Subject matter varied from the molecular to the ‘spectacular’ with in-depth analysis of PVC raw material and additives, breakthroughs in pipe design and installation methods, upward market trends for PVC-O pipe systems as well as recent findings in the sustainable nature of PVC pipe materials compared to non-plastic pipe systems. Furthermore, the Chicago conference marked the 25th anniversary of recycling PVC pipes and fittings.
Set up in 2003 in Brussels, PVC4Pipes is a non-profit trade association promoting the use of sustainable PVC piping systems in the global market.

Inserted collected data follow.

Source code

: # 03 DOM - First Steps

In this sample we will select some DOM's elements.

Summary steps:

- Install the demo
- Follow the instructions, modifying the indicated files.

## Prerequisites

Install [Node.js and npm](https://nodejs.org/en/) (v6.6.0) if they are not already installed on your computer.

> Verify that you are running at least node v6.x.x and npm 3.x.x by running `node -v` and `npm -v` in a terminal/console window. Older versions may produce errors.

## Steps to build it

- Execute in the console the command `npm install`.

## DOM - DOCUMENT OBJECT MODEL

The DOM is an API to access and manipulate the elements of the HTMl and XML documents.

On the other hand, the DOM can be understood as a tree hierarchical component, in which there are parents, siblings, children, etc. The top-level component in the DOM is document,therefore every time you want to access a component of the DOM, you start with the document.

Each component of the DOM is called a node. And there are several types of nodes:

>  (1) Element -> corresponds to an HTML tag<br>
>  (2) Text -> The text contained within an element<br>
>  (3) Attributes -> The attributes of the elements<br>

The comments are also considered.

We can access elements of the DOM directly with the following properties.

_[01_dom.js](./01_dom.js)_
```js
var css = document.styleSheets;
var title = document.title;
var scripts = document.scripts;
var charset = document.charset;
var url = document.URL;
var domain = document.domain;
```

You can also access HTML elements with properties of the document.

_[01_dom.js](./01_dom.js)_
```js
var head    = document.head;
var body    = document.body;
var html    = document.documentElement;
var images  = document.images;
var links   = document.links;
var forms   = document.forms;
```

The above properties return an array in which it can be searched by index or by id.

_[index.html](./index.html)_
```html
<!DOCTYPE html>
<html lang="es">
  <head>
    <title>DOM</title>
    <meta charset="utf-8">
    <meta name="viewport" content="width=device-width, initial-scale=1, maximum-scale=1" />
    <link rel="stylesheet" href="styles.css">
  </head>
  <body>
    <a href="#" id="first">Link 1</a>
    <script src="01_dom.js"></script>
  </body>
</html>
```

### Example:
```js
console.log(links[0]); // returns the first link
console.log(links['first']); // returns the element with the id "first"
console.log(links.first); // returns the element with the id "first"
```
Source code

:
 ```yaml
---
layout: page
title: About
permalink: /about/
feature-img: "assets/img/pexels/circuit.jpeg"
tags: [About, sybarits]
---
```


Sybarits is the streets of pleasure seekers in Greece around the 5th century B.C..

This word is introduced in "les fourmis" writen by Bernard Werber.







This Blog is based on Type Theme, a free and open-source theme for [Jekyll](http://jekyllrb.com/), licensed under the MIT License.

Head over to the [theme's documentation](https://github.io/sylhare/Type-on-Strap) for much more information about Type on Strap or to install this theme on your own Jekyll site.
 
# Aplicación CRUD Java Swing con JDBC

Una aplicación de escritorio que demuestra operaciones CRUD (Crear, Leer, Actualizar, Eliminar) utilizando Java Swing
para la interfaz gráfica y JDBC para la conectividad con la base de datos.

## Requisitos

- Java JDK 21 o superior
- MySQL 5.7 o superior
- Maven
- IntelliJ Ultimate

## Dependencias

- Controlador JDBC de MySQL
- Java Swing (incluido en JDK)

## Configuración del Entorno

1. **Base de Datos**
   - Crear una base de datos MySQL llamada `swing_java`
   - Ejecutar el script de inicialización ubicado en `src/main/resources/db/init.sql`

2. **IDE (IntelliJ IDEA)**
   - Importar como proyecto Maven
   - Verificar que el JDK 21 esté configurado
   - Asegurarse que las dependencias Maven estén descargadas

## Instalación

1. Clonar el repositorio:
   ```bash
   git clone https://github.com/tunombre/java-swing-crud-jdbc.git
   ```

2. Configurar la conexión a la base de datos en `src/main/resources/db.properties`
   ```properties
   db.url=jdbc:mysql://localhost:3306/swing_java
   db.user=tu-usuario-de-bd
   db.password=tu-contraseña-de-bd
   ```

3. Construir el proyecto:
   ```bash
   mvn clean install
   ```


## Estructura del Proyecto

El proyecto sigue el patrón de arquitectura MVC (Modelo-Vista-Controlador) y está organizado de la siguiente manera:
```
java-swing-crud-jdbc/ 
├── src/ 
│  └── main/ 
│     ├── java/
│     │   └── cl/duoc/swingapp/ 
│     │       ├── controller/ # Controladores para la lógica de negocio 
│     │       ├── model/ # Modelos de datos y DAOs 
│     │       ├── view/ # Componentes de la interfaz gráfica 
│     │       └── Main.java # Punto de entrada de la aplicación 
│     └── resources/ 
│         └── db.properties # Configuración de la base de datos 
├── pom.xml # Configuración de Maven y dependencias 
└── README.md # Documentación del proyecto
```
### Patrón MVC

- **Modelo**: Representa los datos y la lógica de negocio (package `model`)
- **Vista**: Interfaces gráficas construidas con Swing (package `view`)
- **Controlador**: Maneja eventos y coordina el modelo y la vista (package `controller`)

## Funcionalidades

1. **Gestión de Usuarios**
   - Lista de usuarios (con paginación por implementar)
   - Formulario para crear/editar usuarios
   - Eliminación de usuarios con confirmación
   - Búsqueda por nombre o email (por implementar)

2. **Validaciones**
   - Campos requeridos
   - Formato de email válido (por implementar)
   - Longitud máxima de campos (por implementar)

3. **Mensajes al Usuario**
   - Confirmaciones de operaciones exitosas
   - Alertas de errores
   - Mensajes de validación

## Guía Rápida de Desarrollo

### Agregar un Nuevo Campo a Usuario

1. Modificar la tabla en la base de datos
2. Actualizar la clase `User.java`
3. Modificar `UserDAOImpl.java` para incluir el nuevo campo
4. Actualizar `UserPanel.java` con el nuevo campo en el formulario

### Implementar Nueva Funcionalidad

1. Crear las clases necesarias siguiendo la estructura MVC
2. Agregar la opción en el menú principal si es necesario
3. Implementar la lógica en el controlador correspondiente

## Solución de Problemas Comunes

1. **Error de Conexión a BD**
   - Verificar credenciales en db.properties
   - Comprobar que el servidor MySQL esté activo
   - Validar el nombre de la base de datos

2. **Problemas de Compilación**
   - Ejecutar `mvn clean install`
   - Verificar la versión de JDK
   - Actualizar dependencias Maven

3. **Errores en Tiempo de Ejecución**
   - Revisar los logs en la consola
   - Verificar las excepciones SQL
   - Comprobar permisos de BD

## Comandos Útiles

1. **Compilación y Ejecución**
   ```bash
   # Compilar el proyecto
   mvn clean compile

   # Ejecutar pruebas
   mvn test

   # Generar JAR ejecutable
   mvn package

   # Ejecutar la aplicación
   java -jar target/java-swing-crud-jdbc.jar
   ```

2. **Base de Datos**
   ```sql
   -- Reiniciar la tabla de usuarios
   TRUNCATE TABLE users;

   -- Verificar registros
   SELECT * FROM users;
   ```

One paper delivered in Chicago by Jean-Francois Greiner from ALIAXIS described how a sales training package developed by PVC4Pipes was changing perceptions for stakeholders representing the sewer, drainage, soil and waste markets.

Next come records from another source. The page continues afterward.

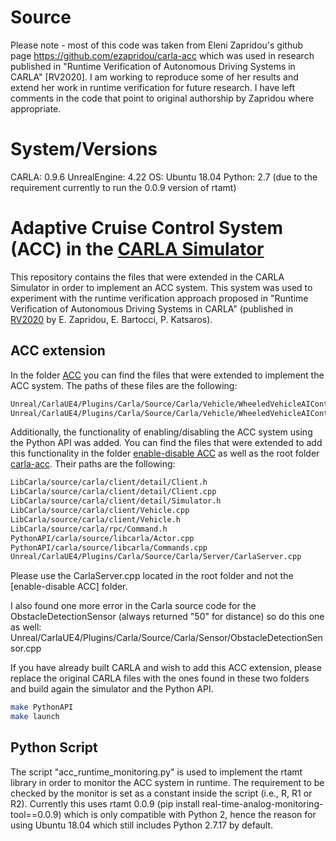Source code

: # Source
Please note - most of this code was taken from Eleni Zapridou's github page https://github.com/ezapridou/carla-acc which was used in research published in "Runtime Verification of Autonomous Driving Systems in CARLA" [RV2020].  I am working to reproduce some of her results and extend her work in runtime verification for future research.  I have left comments in the code that point to original authorship by Zapridou where appropriate.

# System/Versions
CARLA: 0.9.6
UnrealEngine: 4.22
OS: Ubuntu 18.04
Python: 2.7 (due to the requirement currently to run the 0.0.9 version of rtamt)

# Adaptive Cruise Control System (ACC) in the [CARLA Simulator](https://carla.readthedocs.io/en/latest/)
This repository contains the files that were extended in the CARLA Simulator in order to implement an ACC system. This system was used to experiment with the runtime verification approach proposed in "Runtime Verification of Autonomous Driving Systems in CARLA" (published in [RV2020](https://rv20.ait.ac.at/) by E. Zapridou, E. Bartocci, P. Katsaros).

## ACC extension
In the folder [ACC](https://github.com/lttnml1/carla-acc/tree/main/ACC) you can find the files that were extended to implement the ACC system. The paths of these files are the following:
```bash
Unreal/CarlaUE4/Plugins/Carla/Source/Carla/Vehicle/WheeledVehicleAIController.h
Unreal/CarlaUE4/Plugins/Carla/Source/Carla/Vehicle/WheeledVehicleAIController.cpp
```

Additionally, the functionality of enabling/disabling the ACC system using the Python API was added. You can find the files that were extended to add this functionality in the folder [enable-disable ACC](https://github.com/lttnml1/carla-acc/tree/main/enable-disable%20ACC) as well as the root folder [carla-acc](https://github.com/lttnml1/carla-acc). Their paths are the following:
```bash
LibCarla/source/carla/client/detail/Client.h
LibCarla/source/carla/client/detail/Client.cpp
LibCarla/source/carla/client/detail/Simulator.h
LibCarla/source/carla/client/Vehicle.cpp
LibCarla/source/carla/client/Vehicle.h
LibCarla/source/carla/rpc/Command.h
PythonAPI/carla/source/libcarla/Actor.cpp
PythonAPI/carla/source/libcarla/Commands.cpp
Unreal/CarlaUE4/Plugins/Carla/Source/Carla/Server/CarlaServer.cpp
```
Please use the CarlaServer.cpp located in the root folder and not the [enable-disable ACC] folder.

I also found one more error in the Carla source code for the ObstacleDetectionSensor (always returned "50" for distance) so do this one as well:
Unreal/CarlaUE4/Plugins/Carla/Source/Carla/Sensor/ObstacleDetectionSensor.cpp

If you have already built CARLA and wish to add this ACC extension, please replace the original CARLA files with the ones found in these two folders and build again the simulator and the Python API. 
```bash
make PythonAPI
make launch
```

## Python Script
The script "acc_runtime_monitoring.py" is used to implement the rtamt library in order to monitor the ACC system in runtime. The requirement to be checked by the monitor is set as a constant inside the script (i.e., R, R1 or R2).  Currently this uses rtamt 0.0.9 (pip install real-time-analog-monitoring-tool==0.0.9) which is only compatible with Python 2, hence the reason for using Ubuntu 18.04 which still includes Python 2.7.17 by default.
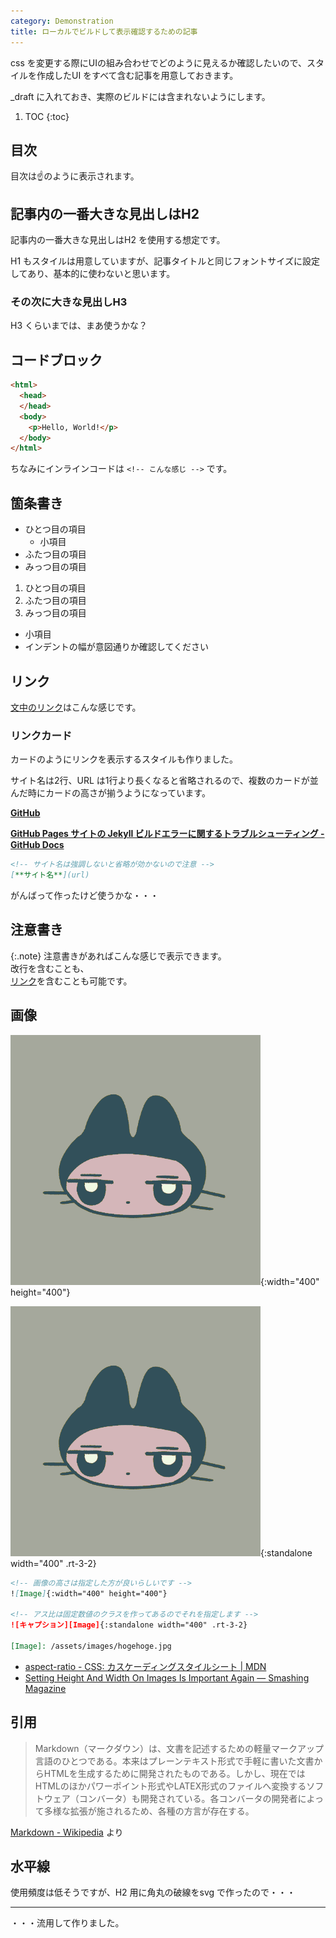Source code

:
 ```yaml
---
category: Demonstration
title: ローカルでビルドして表示確認するための記事
---
```


css を変更する際にUIの組み合わせでどのように見えるか確認したいので、スタイルを作成したUI をすべて含む記事を用意しておきます。

_draft に入れておき、実際のビルドには含まれないようにします。

1. TOC
{:toc}

## 目次
目次は☝のように表示されます。

## 記事内の一番大きな見出しはH2
記事内の一番大きな見出しはH2 を使用する想定です。

H1 もスタイルは用意していますが、記事タイトルと同じフォントサイズに設定してあり、基本的に使わないと思います。

### その次に大きな見出しH3
H3 くらいまでは、まあ使うかな？

## コードブロック
```html
<html>
  <head>
  </head>
  <body>
    <p>Hello, World!</p>
  </body>
</html>
```

ちなみにインラインコードは `<!-- こんな感じ -->` です。

## 箇条書き
- ひとつ目の項目
  - 小項目
- ふたつ目の項目
- みっつ目の項目

1. ひとつ目の項目
2. ふたつ目の項目
3. みっつ目の項目
  - 小項目
  - インデントの幅が意図通りか確認してください

## リンク
[文中のリンク](/)はこんな感じです。

### リンクカード
カードのようにリンクを表示するスタイルも作りました。

サイト名は2行、URL は1行より長くなると省略されるので、複数のカードが並んだ時にカードの高さが揃うようになっています。 

[**GitHub**](https://github.com/)

[**GitHub Pages サイトの Jekyll ビルドエラーに関するトラブルシューティング - GitHub Docs**](https://docs.github.com/ja/pages/setting-up-a-github-pages-site-with-jekyll/troubleshooting-jekyll-build-errors-for-github-pages-sites)

```markdown
<!-- サイト名は強調しないと省略が効かないので注意 -->
[**サイト名**](url)
```

がんばって作ったけど使うかな・・・

## 注意書き

{:.note}
注意書きがあればこんな感じで表示できます。  
改行を含むことも、  
[リンク](/)を含むことも可能です。

## 画像

![Octocat]{:width="400" height="400"}

![アス比を指定したり、figcaption を書いたりもできます][Octocat]{:standalone width="400" .rt-3-2}

[Octocat]: /assets/images/github-pages/octocat.png

```markdown
<!-- 画像の高さは指定した方が良いらしいです -->
![Image]{:width="400" height="400"}

<!-- アス比は固定数値のクラスを作ってあるのでそれを指定します -->
![キャプション][Image]{:standalone width="400" .rt-3-2}

[Image]: /assets/images/hogehoge.jpg

```

- [aspect-ratio - CSS: カスケーディングスタイルシート \| MDN](https://developer.mozilla.org/ja/docs/Web/CSS/aspect-ratio)
- [Setting Height And Width On Images Is Important Again — Smashing Magazine](https://www.smashingmagazine.com/2020/03/setting-height-width-images-important-again/)

## 引用
> Markdown（マークダウン）は、文書を記述するための軽量マークアップ言語のひとつである。本来はプレーンテキスト形式で手軽に書いた文書からHTMLを生成するために開発されたものである。しかし、現在ではHTMLのほかパワーポイント形式やLATEX形式のファイルへ変換するソフトウェア（コンバータ）も開発されている。各コンバータの開発者によって多様な拡張が施されるため、各種の方言が存在する。

[Markdown - Wikipedia](https://ja.wikipedia.org/wiki/Markdown) より

## 水平線
使用頻度は低そうですが、H2 用に角丸の破線をsvg で作ったので・・・

* * *

・・・流用して作りました。
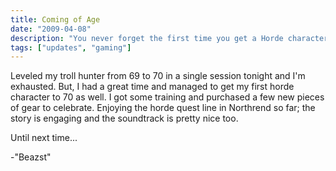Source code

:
 ```yaml
---
title: Coming of Age
date: "2009-04-08"
description: "You never forget the first time you get a Horde character to max level."
tags: ["updates", "gaming"]
---
```


Leveled my troll hunter from 69 to 70 in a single session tonight and I'm exhausted. But, I had a great time and managed to get my first horde character to 70 as well. I got some training and purchased a few new pieces of gear to celebrate. Enjoying the horde quest line in Northrend so far; the story is engaging and the soundtrack is pretty nice too.

Until next time...

-"Beazst"

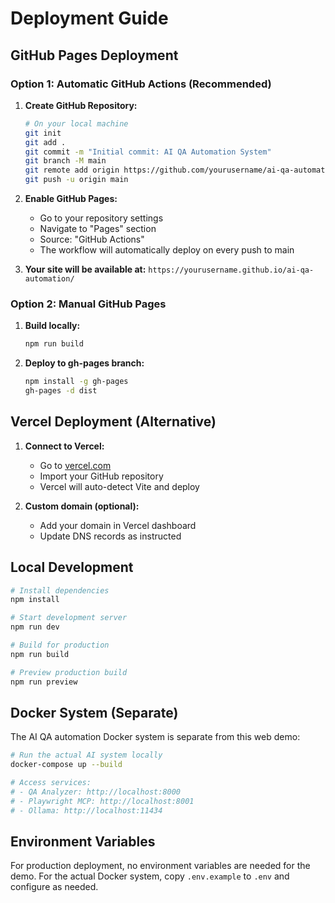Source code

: # Deployment Guide

## GitHub Pages Deployment

### Option 1: Automatic GitHub Actions (Recommended)

1. **Create GitHub Repository:**

   ```bash
   # On your local machine
   git init
   git add .
   git commit -m "Initial commit: AI QA Automation System"
   git branch -M main
   git remote add origin https://github.com/yourusername/ai-qa-automation.git
   git push -u origin main
   ```
2. **Enable GitHub Pages:**

   - Go to your repository settings
   - Navigate to "Pages" section
   - Source: "GitHub Actions"
   - The workflow will automatically deploy on every push to main
3. **Your site will be available at:**
   `https://yourusername.github.io/ai-qa-automation/`

### Option 2: Manual GitHub Pages

1. **Build locally:**

   ```bash
   npm run build
   ```
2. **Deploy to gh-pages branch:**

   ```bash
   npm install -g gh-pages
   gh-pages -d dist
   ```

## Vercel Deployment (Alternative)

1. **Connect to Vercel:**

   - Go to [vercel.com](https://vercel.com)
   - Import your GitHub repository
   - Vercel will auto-detect Vite and deploy
2. **Custom domain (optional):**

   - Add your domain in Vercel dashboard
   - Update DNS records as instructed

## Local Development

```bash
# Install dependencies
npm install

# Start development server
npm run dev

# Build for production
npm run build

# Preview production build
npm run preview
```

## Docker System (Separate)

The AI QA automation Docker system is separate from this web demo:

```bash
# Run the actual AI system locally
docker-compose up --build

# Access services:
# - QA Analyzer: http://localhost:8000
# - Playwright MCP: http://localhost:8001
# - Ollama: http://localhost:11434
```

## Environment Variables

For production deployment, no environment variables are needed for the demo.
For the actual Docker system, copy `.env.example` to `.env` and configure as needed.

Designed to communicate the benefits of PVC pipe systems in a consistent way, the package is already being used successfully in several countries across Europe. “We tested this tool kit thoroughly in the Spanish market,” said Greiner. “Feedback from customers and stakeholders was very positive and we therefore decided to roll out the package in seven European languages.”

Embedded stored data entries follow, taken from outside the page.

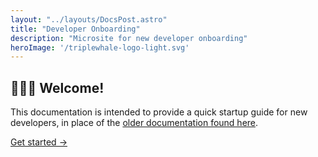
 ```yaml
---
layout: "../layouts/DocsPost.astro"
title: "Developer Onboarding"
description: "Microsite for new developer onboarding"
heroImage: '/triplewhale-logo-light.svg'
---
```


<style>
  time, .toc { display: none !important }
</style>

## 🐳🐳🐳 Welcome!

This documentation is intended to provide a quick startup guide for new developers, in place of the [older documentation found here](https://docs.google.com/document/d/1FxmH7eIDj0x3-BvxqiavkDCKvpjidL0aLaGz4Ray_dY/edit#).

[Get started &rarr;](/docs/site-overview)
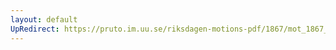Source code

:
 ```yaml
---
layout: default
UpRedirect: https://pruto.im.uu.se/riksdagen-motions-pdf/1867/mot_1867__ak__221/mot_1867__ak__221-005.pdf
---
```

Tony Calton, General Manager of the European Plastic Pipes and Fittings Association (TEPPFA), provided evidence to confirm of the installation benefits of PVC pipe systems. A recently completed trial project commissioned by TEPPFA compared the installation time of PVC sewer pipe systems with that of concrete pipes and fittings. “Our experienced contractors laid a concrete pipeline and then a PVC pipeline. They employed commonly used equipment and techniques for standard pipes, fittings and manholes,” explained Calton. “Both installations were 100 meters long and with identical internal diameters. Our continuous video footage demonstrated that our PVC sewer pipeline could be installed 30 percent faster (3 hours 19 minutes vs. 5 hours 12 minutes for concrete).”
Professor Steven Folkman presented another notable paper in which both historical data and new work by the University of Utah showed that PVC pipes will last well over 100 years in service. Monica de la Cruz from AseTUB (Spanish Association for Plastic Pipes) generated further interest for her paper on ‘Cost savings through quality installations.’
Key messages arising from the conference were those of durability and sustainability, as the conference, held in late 2014, marked the 25th anniversary of recycling PVC pipes.